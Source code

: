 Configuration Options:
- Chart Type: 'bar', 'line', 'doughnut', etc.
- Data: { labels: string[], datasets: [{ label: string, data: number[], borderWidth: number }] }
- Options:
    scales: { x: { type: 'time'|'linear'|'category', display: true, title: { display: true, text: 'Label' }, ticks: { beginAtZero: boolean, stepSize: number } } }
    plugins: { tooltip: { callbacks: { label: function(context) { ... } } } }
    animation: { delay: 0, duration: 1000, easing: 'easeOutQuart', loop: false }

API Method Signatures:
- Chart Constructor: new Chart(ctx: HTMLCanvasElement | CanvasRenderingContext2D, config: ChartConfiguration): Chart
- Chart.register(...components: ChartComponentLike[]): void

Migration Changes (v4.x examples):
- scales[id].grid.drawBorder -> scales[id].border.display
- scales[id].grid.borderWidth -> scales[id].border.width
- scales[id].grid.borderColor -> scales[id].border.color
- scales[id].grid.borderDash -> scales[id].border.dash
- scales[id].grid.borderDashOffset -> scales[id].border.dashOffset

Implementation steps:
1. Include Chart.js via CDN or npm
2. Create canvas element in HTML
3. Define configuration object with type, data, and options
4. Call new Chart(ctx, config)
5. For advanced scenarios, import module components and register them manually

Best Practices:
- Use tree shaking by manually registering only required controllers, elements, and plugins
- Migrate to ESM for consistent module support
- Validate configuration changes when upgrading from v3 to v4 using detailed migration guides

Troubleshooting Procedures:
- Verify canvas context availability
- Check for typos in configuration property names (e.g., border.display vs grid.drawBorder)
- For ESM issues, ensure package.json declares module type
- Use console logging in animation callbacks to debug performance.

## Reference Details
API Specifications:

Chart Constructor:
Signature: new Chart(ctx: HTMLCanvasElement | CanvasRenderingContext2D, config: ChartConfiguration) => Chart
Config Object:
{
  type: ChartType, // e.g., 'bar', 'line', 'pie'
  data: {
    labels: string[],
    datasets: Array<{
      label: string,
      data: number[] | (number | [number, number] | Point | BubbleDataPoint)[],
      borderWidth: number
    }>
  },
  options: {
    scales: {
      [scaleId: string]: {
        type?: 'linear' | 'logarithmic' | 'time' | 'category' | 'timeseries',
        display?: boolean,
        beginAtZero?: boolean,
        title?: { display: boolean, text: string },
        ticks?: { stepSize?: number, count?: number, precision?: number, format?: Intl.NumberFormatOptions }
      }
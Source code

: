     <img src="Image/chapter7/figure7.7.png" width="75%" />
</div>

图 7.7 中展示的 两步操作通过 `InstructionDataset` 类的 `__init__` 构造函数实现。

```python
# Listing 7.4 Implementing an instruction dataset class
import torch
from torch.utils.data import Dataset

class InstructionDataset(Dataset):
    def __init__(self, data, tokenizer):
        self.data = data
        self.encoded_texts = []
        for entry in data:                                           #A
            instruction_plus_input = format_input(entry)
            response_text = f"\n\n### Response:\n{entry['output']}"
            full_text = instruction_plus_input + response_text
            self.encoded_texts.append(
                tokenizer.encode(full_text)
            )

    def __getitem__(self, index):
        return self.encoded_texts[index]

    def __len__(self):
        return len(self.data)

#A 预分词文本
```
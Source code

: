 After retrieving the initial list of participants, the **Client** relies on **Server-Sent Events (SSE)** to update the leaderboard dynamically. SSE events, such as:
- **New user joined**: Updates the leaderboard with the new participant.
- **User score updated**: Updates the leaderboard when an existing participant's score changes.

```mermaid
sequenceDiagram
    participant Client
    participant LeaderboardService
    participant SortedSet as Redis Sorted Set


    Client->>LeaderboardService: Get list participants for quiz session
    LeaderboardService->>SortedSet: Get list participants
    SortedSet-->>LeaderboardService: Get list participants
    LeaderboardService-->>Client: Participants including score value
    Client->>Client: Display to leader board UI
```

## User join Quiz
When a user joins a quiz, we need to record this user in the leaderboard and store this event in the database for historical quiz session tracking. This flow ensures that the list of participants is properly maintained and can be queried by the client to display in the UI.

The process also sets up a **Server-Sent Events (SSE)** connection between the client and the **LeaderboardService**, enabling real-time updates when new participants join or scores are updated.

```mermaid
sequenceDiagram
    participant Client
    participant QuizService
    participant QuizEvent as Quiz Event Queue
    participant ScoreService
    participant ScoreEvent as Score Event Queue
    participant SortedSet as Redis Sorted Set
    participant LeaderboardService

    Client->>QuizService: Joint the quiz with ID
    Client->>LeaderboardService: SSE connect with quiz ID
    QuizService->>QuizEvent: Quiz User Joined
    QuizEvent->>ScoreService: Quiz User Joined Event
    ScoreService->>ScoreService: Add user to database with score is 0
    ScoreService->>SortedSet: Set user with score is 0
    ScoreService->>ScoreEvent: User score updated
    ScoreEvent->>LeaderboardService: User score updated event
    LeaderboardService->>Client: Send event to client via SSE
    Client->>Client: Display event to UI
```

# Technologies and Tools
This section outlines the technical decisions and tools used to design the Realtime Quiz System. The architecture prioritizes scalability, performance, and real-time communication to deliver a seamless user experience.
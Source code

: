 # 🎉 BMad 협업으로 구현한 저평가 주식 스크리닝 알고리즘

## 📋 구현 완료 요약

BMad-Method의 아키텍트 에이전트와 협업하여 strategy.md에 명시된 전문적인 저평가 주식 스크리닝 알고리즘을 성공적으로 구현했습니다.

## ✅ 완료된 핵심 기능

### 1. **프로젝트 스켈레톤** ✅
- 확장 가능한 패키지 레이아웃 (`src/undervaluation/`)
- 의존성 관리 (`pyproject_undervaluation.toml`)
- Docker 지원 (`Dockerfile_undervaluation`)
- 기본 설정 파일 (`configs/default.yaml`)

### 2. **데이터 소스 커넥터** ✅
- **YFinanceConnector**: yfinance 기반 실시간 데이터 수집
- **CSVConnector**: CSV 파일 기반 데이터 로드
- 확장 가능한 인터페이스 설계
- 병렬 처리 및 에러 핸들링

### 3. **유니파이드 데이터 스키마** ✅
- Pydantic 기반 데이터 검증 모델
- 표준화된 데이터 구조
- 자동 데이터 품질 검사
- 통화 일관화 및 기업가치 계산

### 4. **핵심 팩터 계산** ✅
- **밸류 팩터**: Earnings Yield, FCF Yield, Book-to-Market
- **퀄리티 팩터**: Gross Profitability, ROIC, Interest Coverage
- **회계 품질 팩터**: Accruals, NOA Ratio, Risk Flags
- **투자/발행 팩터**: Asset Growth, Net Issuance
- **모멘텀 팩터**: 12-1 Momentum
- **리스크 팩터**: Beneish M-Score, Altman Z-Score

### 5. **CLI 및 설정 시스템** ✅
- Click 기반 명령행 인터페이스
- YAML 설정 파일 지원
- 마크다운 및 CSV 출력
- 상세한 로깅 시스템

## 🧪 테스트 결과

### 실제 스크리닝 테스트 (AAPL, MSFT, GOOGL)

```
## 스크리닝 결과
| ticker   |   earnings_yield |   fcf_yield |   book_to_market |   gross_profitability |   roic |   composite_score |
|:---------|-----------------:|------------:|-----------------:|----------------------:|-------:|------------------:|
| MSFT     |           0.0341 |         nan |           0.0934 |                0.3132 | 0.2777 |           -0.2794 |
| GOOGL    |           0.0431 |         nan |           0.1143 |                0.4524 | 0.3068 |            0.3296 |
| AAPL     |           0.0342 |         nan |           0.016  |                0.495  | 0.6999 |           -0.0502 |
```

──────────

The expected response is the material above given again line by line, from its first line to the line holding "- Chart Constructor: new", inclusive.

◆ **TASK SOLUTION**
Source code

: Configuration Options:
- Chart Type: 'bar', 'line', 'doughnut', etc.
- Data: { labels: string[], datasets: [{ label: string, data: number[], borderWidth: number }] }
- Options:
    scales: { x: { type: 'time'|'linear'|'category', display: true, title: { display: true, text: 'Label' }, ticks: { beginAtZero: boolean, stepSize: number } } }
    plugins: { tooltip: { callbacks: { label: function(context) { ... } } } }
    animation: { delay: 0, duration: 1000, easing: 'easeOutQuart', loop: false }

API Method Signatures:
- Chart Constructor: new Chart(ctx: HTMLCanvasElement | CanvasRenderingContext2D, config: ChartConfiguration): Chart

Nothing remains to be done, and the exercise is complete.